### THE PROBLEM
Tally the lines below that contain "requirements" and reply with only the tally.

(Stored items from a collection)

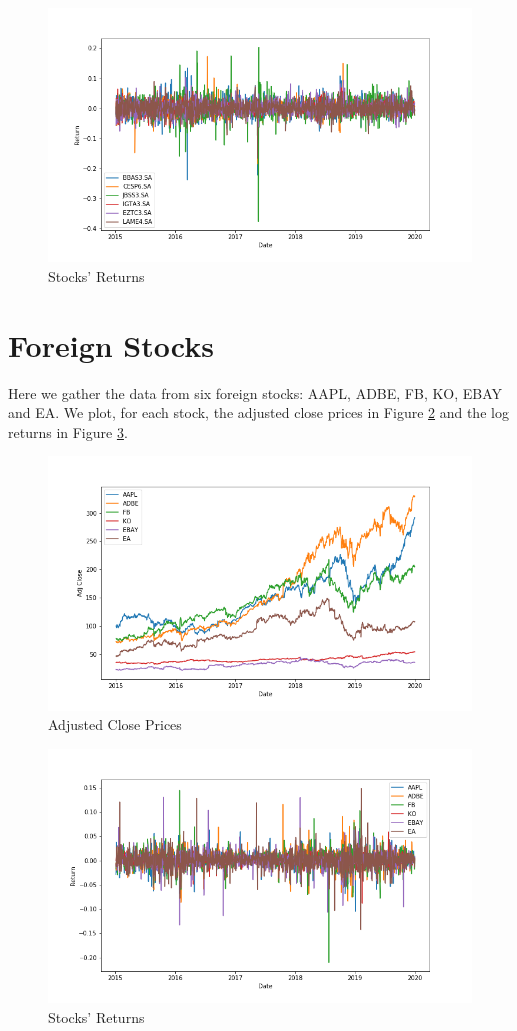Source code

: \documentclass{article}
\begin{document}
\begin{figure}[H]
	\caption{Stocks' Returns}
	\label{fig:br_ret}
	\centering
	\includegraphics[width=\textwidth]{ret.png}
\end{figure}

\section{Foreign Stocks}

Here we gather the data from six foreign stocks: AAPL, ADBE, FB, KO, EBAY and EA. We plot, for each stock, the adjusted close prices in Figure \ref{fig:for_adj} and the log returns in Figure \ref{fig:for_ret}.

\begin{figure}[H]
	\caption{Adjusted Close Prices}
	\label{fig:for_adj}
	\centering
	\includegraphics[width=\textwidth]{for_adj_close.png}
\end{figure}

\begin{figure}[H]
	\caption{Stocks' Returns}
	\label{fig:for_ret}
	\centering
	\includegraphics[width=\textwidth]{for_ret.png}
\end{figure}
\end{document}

* * *

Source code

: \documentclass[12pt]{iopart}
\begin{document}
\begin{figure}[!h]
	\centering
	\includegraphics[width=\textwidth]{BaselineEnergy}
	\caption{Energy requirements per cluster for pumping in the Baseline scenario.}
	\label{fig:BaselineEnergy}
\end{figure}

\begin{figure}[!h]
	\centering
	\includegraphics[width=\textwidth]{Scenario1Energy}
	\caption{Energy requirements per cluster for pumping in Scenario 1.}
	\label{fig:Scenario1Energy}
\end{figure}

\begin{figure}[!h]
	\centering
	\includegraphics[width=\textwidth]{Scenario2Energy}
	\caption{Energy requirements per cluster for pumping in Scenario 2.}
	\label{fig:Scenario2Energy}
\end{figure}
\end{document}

### YOUR SOLUTION
3